Beaucoup plus forte que les anciennes, parce que, représentant le peuple, elle sera le peuple visible, elle se considérera et sera considérée comme le peuple, se dira le peuple souverain et ne faisant que sa volonté et non celle du peuple (cela se voit déjà dans l’Assemblée nationale qui ne tient pas le moindre compte des Cahiers de ses commettans et rit quand on lui en parle), elle gouvernera, non comme un ordre qui n’est jamais qu’une fonction de la nation, mais comme le peuple tout entier, comme le peuple souverain, qu’elle ne sera point du tout.

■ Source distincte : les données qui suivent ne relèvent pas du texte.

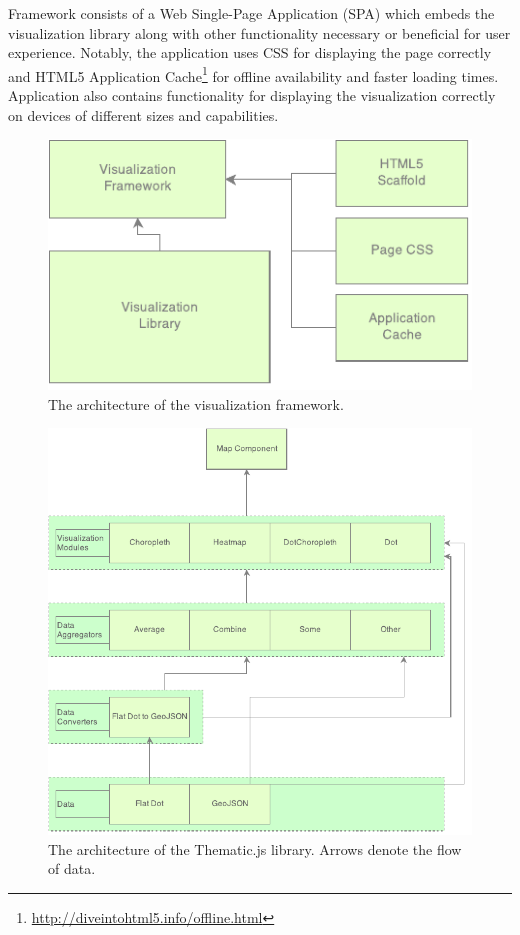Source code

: Framework consists of a Web Single-Page Application (SPA) which embeds the visualization library along with other functionality necessary or beneficial for user experience. Notably, the application uses CSS for displaying the page correctly and HTML5 Application Cache\footnote{\url{http://diveintohtml5.info/offline.html}} for offline availability and faster loading times.  Application also contains functionality for displaying the visualization correctly on devices of different sizes and capabilities.

\begin{figure}[htbp]
  \centering
  \includegraphics[width=\textwidth]{images/framework-architecture.pdf}
  \caption{The architecture of the visualization framework.}
  \label{fig:framework_architecture}
\end{figure}


\begin{figure}[htbp]
  \centering
  \includegraphics[width=\textwidth]{images/library-architecture.pdf}
  \caption{The architecture of the Thematic.js library. Arrows denote the flow of data.}
  \label{fig:lib_architecture}
\end{figure}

Plus limitatrice des pouvoirs du Roi ; car, se considérant et étant considérée comme étant le peuple, elle sera le souverain en face du Roi et tiendra le Roi pour simple chef du pouvoir exécutif et c’est-à-dire pour son ministre subordonné, obéissant, ou qui doit l’être ; d’autant plus que les ministres étant responsables et le Roi ne l’étant pas, entre l’Assemblée souveraine et les ministres, pouvoir exécutif responsable, le Roi ne sera plus rien qu’un personnage décoratif et un président des fêtes nationales.

Plus limitatrice des droits du peuple, parce que les ordres n’avaient chacun qu’une fraction très limitée du pouvoir, chacun étant limité par le Roi d’abord et par les autres ordres ensuite, tandis que l’Assemblée nationale ramassera en elle tous les pouvoirs possibles, n’étant laissé au peuple que le pouvoir, très limité par la force des choses, de la renouveler périodiquement.

En un mot, le nouveau régime n’est pas autre chose qu’une royauté et plusieurs aristocraties remplacées par une aristocratie unique.

Mirabeau a parfaitement senti ou pressenti toute l’objection, et c’est pour cela qu’il a voulu partager le pouvoir législatif entre l’Assemblée et le Roi par le moyen du veto, le Roi, par le veto, pouvant s’opposer à une volonté législative de l’Assemblée législative.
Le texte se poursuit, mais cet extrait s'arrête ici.